- Extracted material -
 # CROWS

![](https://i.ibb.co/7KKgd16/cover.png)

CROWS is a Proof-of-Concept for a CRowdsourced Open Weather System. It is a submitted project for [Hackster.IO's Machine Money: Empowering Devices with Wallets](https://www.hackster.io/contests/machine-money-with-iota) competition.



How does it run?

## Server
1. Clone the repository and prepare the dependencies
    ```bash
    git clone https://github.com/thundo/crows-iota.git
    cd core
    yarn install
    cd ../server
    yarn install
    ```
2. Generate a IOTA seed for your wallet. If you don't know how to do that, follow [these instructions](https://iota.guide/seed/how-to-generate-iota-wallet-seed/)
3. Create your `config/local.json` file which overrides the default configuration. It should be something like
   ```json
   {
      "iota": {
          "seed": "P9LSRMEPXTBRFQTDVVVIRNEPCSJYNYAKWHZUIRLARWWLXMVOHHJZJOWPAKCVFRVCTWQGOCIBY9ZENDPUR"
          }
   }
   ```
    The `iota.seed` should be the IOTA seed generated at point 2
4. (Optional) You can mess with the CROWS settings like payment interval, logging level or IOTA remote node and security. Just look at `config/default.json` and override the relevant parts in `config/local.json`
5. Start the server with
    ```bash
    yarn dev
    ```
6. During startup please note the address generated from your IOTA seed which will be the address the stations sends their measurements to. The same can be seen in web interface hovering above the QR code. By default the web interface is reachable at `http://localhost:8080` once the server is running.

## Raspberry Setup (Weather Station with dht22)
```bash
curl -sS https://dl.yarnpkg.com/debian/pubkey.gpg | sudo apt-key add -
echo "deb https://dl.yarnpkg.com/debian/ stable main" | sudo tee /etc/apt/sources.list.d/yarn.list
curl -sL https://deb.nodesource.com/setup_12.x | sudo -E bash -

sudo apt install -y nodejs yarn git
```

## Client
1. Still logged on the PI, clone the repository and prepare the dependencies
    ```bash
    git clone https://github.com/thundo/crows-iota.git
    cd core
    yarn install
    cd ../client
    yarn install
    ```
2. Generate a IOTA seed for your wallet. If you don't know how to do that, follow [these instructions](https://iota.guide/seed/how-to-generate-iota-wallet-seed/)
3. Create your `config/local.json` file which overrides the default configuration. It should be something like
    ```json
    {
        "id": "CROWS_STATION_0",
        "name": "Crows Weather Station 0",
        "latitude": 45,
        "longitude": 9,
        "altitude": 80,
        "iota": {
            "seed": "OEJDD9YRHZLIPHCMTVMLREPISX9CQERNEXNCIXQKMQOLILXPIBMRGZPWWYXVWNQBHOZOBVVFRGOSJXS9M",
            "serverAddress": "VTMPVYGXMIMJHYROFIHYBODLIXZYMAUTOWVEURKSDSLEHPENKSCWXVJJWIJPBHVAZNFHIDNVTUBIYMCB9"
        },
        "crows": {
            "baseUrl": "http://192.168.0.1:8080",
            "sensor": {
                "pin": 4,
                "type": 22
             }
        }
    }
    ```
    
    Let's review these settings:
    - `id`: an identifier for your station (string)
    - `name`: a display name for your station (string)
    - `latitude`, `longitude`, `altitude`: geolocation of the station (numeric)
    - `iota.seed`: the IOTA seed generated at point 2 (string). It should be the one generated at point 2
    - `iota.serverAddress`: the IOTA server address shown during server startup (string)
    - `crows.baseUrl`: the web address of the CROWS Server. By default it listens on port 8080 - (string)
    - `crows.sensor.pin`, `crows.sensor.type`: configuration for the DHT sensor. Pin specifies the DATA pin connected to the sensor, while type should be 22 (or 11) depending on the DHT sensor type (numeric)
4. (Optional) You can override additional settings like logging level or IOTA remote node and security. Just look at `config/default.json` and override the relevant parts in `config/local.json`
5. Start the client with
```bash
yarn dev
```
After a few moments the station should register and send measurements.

- What this task involves -
When you answer, repeat every record exactly, omitting nothing.

- Task output -
 # CROWS

![](https://i.ibb.co/7KKgd16/cover.png)

CROWS is a Proof-of-Concept for a CRowdsourced Open Weather System. It is a submitted project for [Hackster.IO's Machine Money: Empowering Devices with Wallets](https://www.hackster.io/contests/machine-money-with-iota) competition.



How does it run?

## Server
1. Clone the repository and prepare the dependencies
    ```bash
    git clone https://github.com/thundo/crows-iota.git
    cd core
    yarn install
    cd ../server
    yarn install
    ```
2. Generate a IOTA seed for your wallet. If you don't know how to do that, follow [these instructions](https://iota.guide/seed/how-to-generate-iota-wallet-seed/)
3. Create your `config/local.json` file which overrides the default configuration. It should be something like
   ```json
   {
      "iota": {
          "seed": "P9LSRMEPXTBRFQTDVVVIRNEPCSJYNYAKWHZUIRLARWWLXMVOHHJZJOWPAKCVFRVCTWQGOCIBY9ZENDPUR"
          }
   }
   ```
    The `iota.seed` should be the IOTA seed generated at point 2
4. (Optional) You can mess with the CROWS settings like payment interval, logging level or IOTA remote node and security. Just look at `config/default.json` and override the relevant parts in `config/local.json`
5. Start the server with
    ```bash
    yarn dev
    ```
6. During startup please note the address generated from your IOTA seed which will be the address the stations sends their measurements to. The same can be seen in web interface hovering above the QR code. By default the web interface is reachable at `http://localhost:8080` once the server is running.

## Raspberry Setup (Weather Station with dht22)
```bash
curl -sS https://dl.yarnpkg.com/debian/pubkey.gpg | sudo apt-key add -
echo "deb https://dl.yarnpkg.com/debian/ stable main" | sudo tee /etc/apt/sources.list.d/yarn.list
curl -sL https://deb.nodesource.com/setup_12.x | sudo -E bash -

sudo apt install -y nodejs yarn git
```

## Client
1. Still logged on the PI, clone the repository and prepare the dependencies
    ```bash
    git clone https://github.com/thundo/crows-iota.git
    cd core
    yarn install
    cd ../client
    yarn install
    ```
2. Generate a IOTA seed for your wallet. If you don't know how to do that, follow [these instructions](https://iota.guide/seed/how-to-generate-iota-wallet-seed/)
3. Create your `config/local.json` file which overrides the default configuration. It should be something like
    ```json
    {
        "id": "CROWS_STATION_0",
        "name": "Crows Weather Station 0",
        "latitude": 45,
        "longitude": 9,
        "altitude": 80,
        "iota": {
            "seed": "OEJDD9YRHZLIPHCMTVMLREPISX9CQERNEXNCIXQKMQOLILXPIBMRGZPWWYXVWNQBHOZOBVVFRGOSJXS9M",
            "serverAddress": "VTMPVYGXMIMJHYROFIHYBODLIXZYMAUTOWVEURKSDSLEHPENKSCWXVJJWIJPBHVAZNFHIDNVTUBIYMCB9"
        },
        "crows": {
            "baseUrl": "http://192.168.0.1:8080",
            "sensor": {
                "pin": 4,
                "type": 22
             }
        }
    }
    ```
    
    Let's review these settings:
    - `id`: an identifier for your station (string)
    - `name`: a display name for your station (string)
    - `latitude`, `longitude`, `altitude`: geolocation of the station (numeric)
    - `iota.seed`: the IOTA seed generated at point 2 (string). It should be the one generated at point 2
    - `iota.serverAddress`: the IOTA server address shown during server startup (string)
    - `crows.baseUrl`: the web address of the CROWS Server. By default it listens on port 8080 - (string)
    - `crows.sensor.pin`, `crows.sensor.type`: configuration for the DHT sensor. Pin specifies the DATA pin connected to the sensor, while type should be 22 (or 11) depending on the DHT sensor type (numeric)
4. (Optional) You can override additional settings like logging level or IOTA remote node and security. Just look at `config/default.json` and override the relevant parts in `config/local.json`
5. Start the client with
```bash
yarn dev
```
After a few moments the station should register and send measurements.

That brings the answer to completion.